Security discussion

Risk analysis, compliance management and cloud provider evaluation must be “part of the security mix,” CompTIA said. Customer education also needs attention.

38% of respondents said firewalls are their biggest seller, while 20% rank antivirus at the top of their list. Only 9% report that security information and event management (SIEM) solutions are their biggest revenue producer.

Only 1 in 10 channel partners rely primarily on the strength of their own services or innovation when making a sale, and instead depend on the strength of vendor products.

About one-third of all channel companies balance vendor reputation and value-added services in their messaging.

Product offerings include standard firewall (69%), email antivirus (68%), server antivirus (66%), disk/file encryption (63%) and desktop antivirus (63%).

Top security services include risk management (67%), backup/BCDR (business continuity and disaster recovery) (62%), mobile security (61%), compliance management (61%), corporate policy help (61%) and security education (61%).

42% of businesses cited some level of skill gaps; 4% believe major gaps exist today.

42% of businesses with skills gaps have hired new talent recently. Others have partnered with other channel firms (57%) and employed training (68%).

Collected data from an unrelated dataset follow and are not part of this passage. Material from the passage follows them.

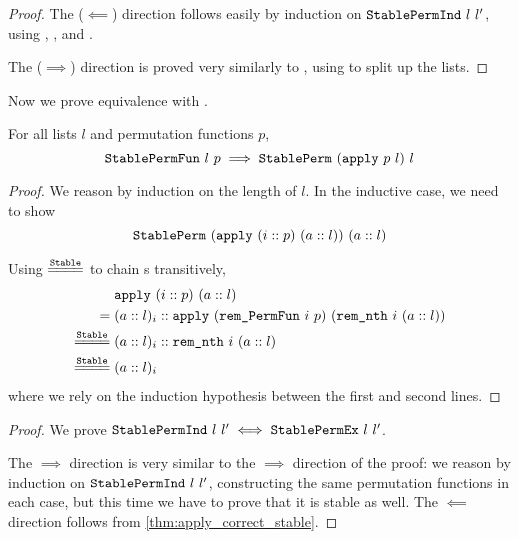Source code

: \documentclass[sigplan,10pt,anonymous,review]{thesis}
\begin{document}
\stablepermindiff*
\begin{proof}
  The ($\impliedby$) direction follows easily by induction on
  $\texttt{\textup{StablePermInd}}~l~l'$, using ,
  , and .

  The ($\implies$) direction is proved very similarly to
  , using  to split up
  the lists.
\end{proof}

Now we prove equivalence with .

\begin{theorem}
  \label{thm:apply_correct_stable}
  For all lists $l$ and permutation functions $p$,
  \begin{equation*}
    \texttt{\textup{StablePermFun}}~l~p \implies \texttt{\textup{StablePerm}}~(\texttt{\textup{apply}}~p~l)~l
  \end{equation*}
\end{theorem}
\begin{proof}
  We reason by induction on the length of $l$. In the inductive case,
  we need to show
  \begin{equation*}
    \texttt{\textup{StablePerm}}~(\texttt{\textup{apply}}~(i :: p)~(a :: l))~(a :: l)
  \end{equation*}

  Using $\eqstable$ to chain s transitively,
  \begin{align*}
    {}& \var{apply}~(i :: p)~(a :: l) \\
    ={}& (a :: l)_i  ::
    \var{apply}~(\var{rem\_PermFun}~i~p)~(\var{rem\_nth}~i~(a :: l)) \\
    \eqstable{}& (a :: l)_i :: \var{rem\_nth}~i~(a :: l) \\
    \eqstable{}& (a :: l)_i
  \end{align*}
  where we rely on the induction hypothesis between the first and
  second lines.
\end{proof}

\stablepermexiff*
\begin{proof}
  We prove $\texttt{\textup{StablePermInd}}~l~l' \iff \texttt{\textup{StablePermEx}}~l~l'$.

  The $\implies$ direction is very similar to the $\implies$ direction
  of the  proof: we reason by induction on
  $\texttt{\textup{StablePermInd}}~l~l'$, constructing the same permutation
  functions in each case, but this time we have to prove that it is
  stable as well. The $\impliedby$ direction follows from
  \cref{thm:apply_correct_stable}.
\end{proof}
\end{document}
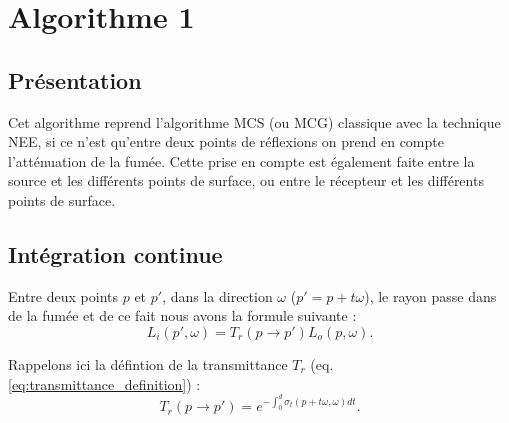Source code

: \chapter{Algorithme 1}

\section{Présentation}

Cet algorithme reprend l'algorithme MCS (ou MCG) classique avec la technique NEE, si ce n'est qu'entre deux points de réflexions on prend en compte l'atténuation de la fumée. Cette prise en compte est également faite entre la source et les différents points de surface, ou entre le récepteur et les différents points de surface.

\section{Intégration continue}

Entre deux points $p$ et $p'$, dans la direction $\omega$ ($p' = p + t\omega$), le rayon passe dans de la fumée et de ce fait nous avons la formule suivante :
\large \begin{equation}
    L_i(p', \omega) = T_r(p \rightarrow p')L_o(p, \omega)
.\end{equation} \normalsize \par
Rappelons ici la défintion de la transmittance $T_r$ (eq. \ref{eq:transmittance_definition}) :
\large \begin{equation}
    T_{r}(p\longrightarrow p') = e^{-\int_{0}^{d} \sigma_{t}(p+t\omega, \omega)dt}
.\end{equation} \normalsize


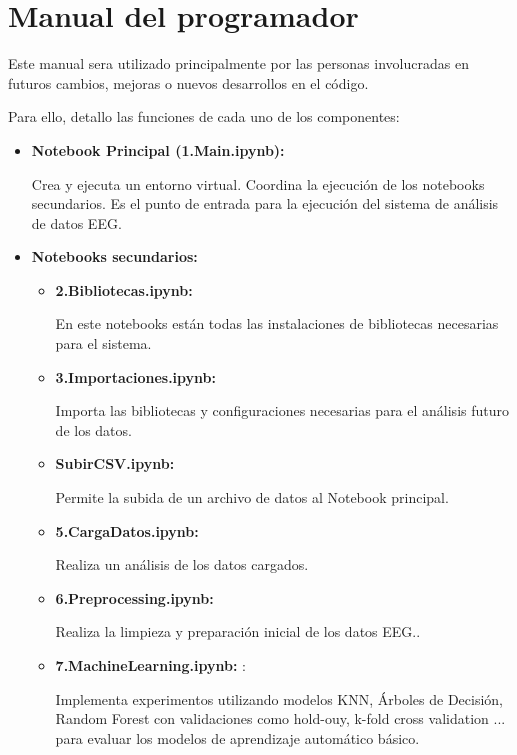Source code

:   
  

\section{Manual del programador}

Este manual sera utilizado principalmente por las personas involucradas en futuros cambios, mejoras o nuevos desarrollos en el código.

Para ello, detallo las funciones de cada uno de los componentes:

  \begin{itemize}
  \tightlist
  \item
   \textbf{Notebook Principal (1.Main.ipynb):}
   
   Crea y ejecuta un entorno virtual. Coordina la ejecución de los notebooks secundarios. Es el punto de entrada para la ejecución del sistema de análisis de datos EEG.
  \item
   \textbf{Notebooks secundarios:}
   \begin{itemize}
   \tightlist
   \item
    \textbf{2.Bibliotecas.ipynb:} 
    
    En este notebooks están todas las instalaciones de bibliotecas necesarias para el sistema.
    
   \item
    \textbf{3.Importaciones.ipynb:} 
   
    Importa las bibliotecas y configuraciones necesarias para el análisis futuro de los datos.
    
   \item
    \textbf{SubirCSV.ipynb:} 
   
    Permite la subida de un archivo de datos al Notebook principal.
    
   \item
    \textbf{5.CargaDatos.ipynb:} 
   
    Realiza un análisis de los datos cargados.
    
   \item
    \textbf{6.Preprocessing.ipynb:} 
   
    Realiza la limpieza y preparación inicial de los datos EEG..
    
   \item
    \textbf{7.MachineLearning.ipynb:} : 
    
    Implementa experimentos utilizando modelos KNN, Árboles de Decisión, Random Forest con validaciones como hold-ouy, k-fold cross validation ... para evaluar los modelos de aprendizaje automático básico.
    

\end{itemize}
\end{itemize}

At large companies, training and partnering (both tied at 52%) rank as the number one way to close the skills gap. Midsize (67%) and small companies (85%) rely on training to build skills.

Channel companies initiate security discussions 51% of the time, with talking points such as a change in IT operations (64%), new knowledge (59%), news of a major breach (54%), new threats (46%), breach within peers (43%) and cost of breaches (26%).

62% of respondents said IT is involved in security discussions, followed by the involvement of the CEO (51%), finance (29%), sales (27%) and marketing (22%).